Started in 2002, the Crossover Project was City Harvest Church's (CHC) bid to position Ms Ho as a successful pop singer, so she could preach to those who do not usually associate themselves with the church and Christianity. But it doesn't stop there.
The US was just a stepping stone to the ultimate goal: China.
In court on Wednesday, it emerged that church founder Kong Hee had big plans for his wife's US debut.
DPP Tan Kiat Pheng brought up a February 2005 e-mail, in which Kong had instructed Ms Ho's US-based music producer and manager Justin Herz to "plan as if 'the sky is the limit'". They would then work out how to get funds for the project.
Discussing whether to do a "top class album and marketing/promotion" at $1.5 million or a $400,000 budget, Kong wrote: "If we have a solid breakthrough plan, and product, I'm sure all the rest will work out by itself. But let's shoot for top-of-the-line type of planning in everything that we do for Sun."
Mr Herz had replied that they will continue to shoot for the stars and "make sure that Sun works only with the best in the business".
DPP Tan had quizzed Indonesian tycoon Wahju Hanafi, 53, about this e-mail that he was not included in - after the latter agreed with the defence on Monday that the Crossover Project was not a bottomless pit.

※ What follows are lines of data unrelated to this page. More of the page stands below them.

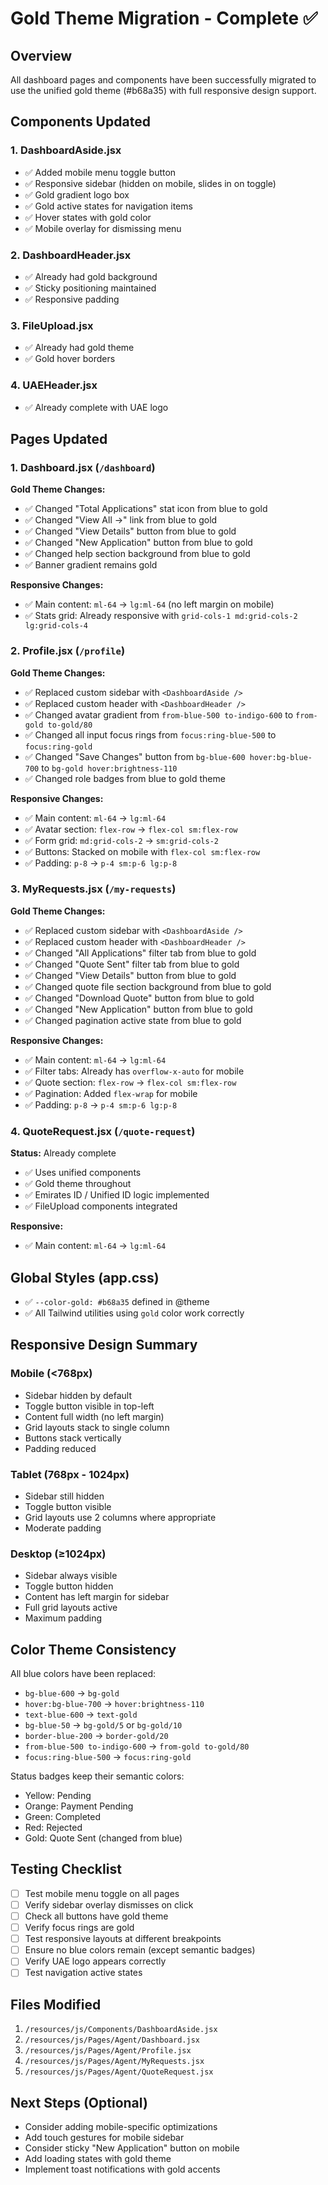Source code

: # Gold Theme Migration - Complete ✅

## Overview
All dashboard pages and components have been successfully migrated to use the unified gold theme (#b68a35) with full responsive design support.

## Components Updated

### 1. DashboardAside.jsx
- ✅ Added mobile menu toggle button
- ✅ Responsive sidebar (hidden on mobile, slides in on toggle)
- ✅ Gold gradient logo box
- ✅ Gold active states for navigation items
- ✅ Hover states with gold color
- ✅ Mobile overlay for dismissing menu

### 2. DashboardHeader.jsx
- ✅ Already had gold background
- ✅ Sticky positioning maintained
- ✅ Responsive padding

### 3. FileUpload.jsx
- ✅ Already had gold theme
- ✅ Gold hover borders

### 4. UAEHeader.jsx
- ✅ Already complete with UAE logo

## Pages Updated

### 1. Dashboard.jsx (`/dashboard`)
**Gold Theme Changes:**
- ✅ Changed "Total Applications" stat icon from blue to gold
- ✅ Changed "View All →" link from blue to gold
- ✅ Changed "View Details" button from blue to gold
- ✅ Changed "New Application" button from blue to gold
- ✅ Changed help section background from blue to gold
- ✅ Banner gradient remains gold

**Responsive Changes:**
- ✅ Main content: `ml-64` → `lg:ml-64` (no left margin on mobile)
- ✅ Stats grid: Already responsive with `grid-cols-1 md:grid-cols-2 lg:grid-cols-4`

### 2. Profile.jsx (`/profile`)
**Gold Theme Changes:**
- ✅ Replaced custom sidebar with `<DashboardAside />`
- ✅ Replaced custom header with `<DashboardHeader />`
- ✅ Changed avatar gradient from `from-blue-500 to-indigo-600` to `from-gold to-gold/80`
- ✅ Changed all input focus rings from `focus:ring-blue-500` to `focus:ring-gold`
- ✅ Changed "Save Changes" button from `bg-blue-600 hover:bg-blue-700` to `bg-gold hover:brightness-110`
- ✅ Changed role badges from blue to gold theme

**Responsive Changes:**
- ✅ Main content: `ml-64` → `lg:ml-64`
- ✅ Avatar section: `flex-row` → `flex-col sm:flex-row`
- ✅ Form grid: `md:grid-cols-2` → `sm:grid-cols-2`
- ✅ Buttons: Stacked on mobile with `flex-col sm:flex-row`
- ✅ Padding: `p-8` → `p-4 sm:p-6 lg:p-8`

### 3. MyRequests.jsx (`/my-requests`)
**Gold Theme Changes:**
- ✅ Replaced custom sidebar with `<DashboardAside />`
- ✅ Replaced custom header with `<DashboardHeader />`
- ✅ Changed "All Applications" filter tab from blue to gold
- ✅ Changed "Quote Sent" filter tab from blue to gold
- ✅ Changed "View Details" button from blue to gold
- ✅ Changed quote file section background from blue to gold
- ✅ Changed "Download Quote" button from blue to gold
- ✅ Changed "New Application" button from blue to gold
- ✅ Changed pagination active state from blue to gold

**Responsive Changes:**
- ✅ Main content: `ml-64` → `lg:ml-64`
- ✅ Filter tabs: Already has `overflow-x-auto` for mobile
- ✅ Quote section: `flex-row` → `flex-col sm:flex-row`
- ✅ Pagination: Added `flex-wrap` for mobile
- ✅ Padding: `p-8` → `p-4 sm:p-6 lg:p-8`

### 4. QuoteRequest.jsx (`/quote-request`)
**Status:** Already complete
- ✅ Uses unified components
- ✅ Gold theme throughout
- ✅ Emirates ID / Unified ID logic implemented
- ✅ FileUpload components integrated

**Responsive:**
- ✅ Main content: `ml-64` → `lg:ml-64`

## Global Styles (app.css)
- ✅ `--color-gold: #b68a35` defined in @theme
- ✅ All Tailwind utilities using `gold` color work correctly

## Responsive Design Summary

### Mobile (<768px)
- Sidebar hidden by default
- Toggle button visible in top-left
- Content full width (no left margin)
- Grid layouts stack to single column
- Buttons stack vertically
- Padding reduced

### Tablet (768px - 1024px)
- Sidebar still hidden
- Toggle button visible
- Grid layouts use 2 columns where appropriate
- Moderate padding

### Desktop (≥1024px)
- Sidebar always visible
- Toggle button hidden
- Content has left margin for sidebar
- Full grid layouts active
- Maximum padding

## Color Theme Consistency

All blue colors have been replaced:
- `bg-blue-600` → `bg-gold`
- `hover:bg-blue-700` → `hover:brightness-110`
- `text-blue-600` → `text-gold`
- `bg-blue-50` → `bg-gold/5` or `bg-gold/10`
- `border-blue-200` → `border-gold/20`
- `from-blue-500 to-indigo-600` → `from-gold to-gold/80`
- `focus:ring-blue-500` → `focus:ring-gold`

Status badges keep their semantic colors:
- Yellow: Pending
- Orange: Payment Pending
- Green: Completed
- Red: Rejected
- Gold: Quote Sent (changed from blue)

## Testing Checklist
- [ ] Test mobile menu toggle on all pages
- [ ] Verify sidebar overlay dismisses on click
- [ ] Check all buttons have gold theme
- [ ] Verify focus rings are gold
- [ ] Test responsive layouts at different breakpoints
- [ ] Ensure no blue colors remain (except semantic badges)
- [ ] Verify UAE logo appears correctly
- [ ] Test navigation active states

## Files Modified
1. `/resources/js/Components/DashboardAside.jsx`
2. `/resources/js/Pages/Agent/Dashboard.jsx`
3. `/resources/js/Pages/Agent/Profile.jsx`
4. `/resources/js/Pages/Agent/MyRequests.jsx`
5. `/resources/js/Pages/Agent/QuoteRequest.jsx`

## Next Steps (Optional)
- Consider adding mobile-specific optimizations
- Add touch gestures for mobile sidebar
- Consider sticky "New Application" button on mobile
- Add loading states with gold theme
- Implement toast notifications with gold accents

Kong and five others are accused of misusing more than $50 million of church money to finance Ms Ho's singing career and cover up the amount.
Kong's lawyer Edwin Tong, who had sought to show that the church founder had been careful with the budget for Ms Ho, objected - saying the e-mail exchange should not be introduced in court because Mr Wahju was not among the addressees.
The judge allowed the move.
Still, grand plans for the project were evident in other e-mails. There was talk of roping in entertainment A-listers like R&B legend Missy Elliott to endorse Ms Ho's album and a tour with Rihanna.
Church leaders had also circulated projections of Ms Ho's album sales in 2007 over e-mail.
The estimates ranged from 200,000 copies to three million units in the space of two months - a projection that Mr Wahju said he remembered discussing with fellow Xtron Productions director Choong Kar Weng. Xtron used to manage Ms Ho, and Mr Wahju was an Xtron director from 2003 till 2008.
The 200,000 projection was made in the early days before famed music producer Wyclef Jean came on board, Mr Wahju said.
"If they were (to) propose to me that the sales is only 200,000, I wouldn't be putting $12, $13 million to sell 200,000 albums."
But he admitted Mr Herz had not told him about the projections personally and the three million sales figure was "what was in my mind".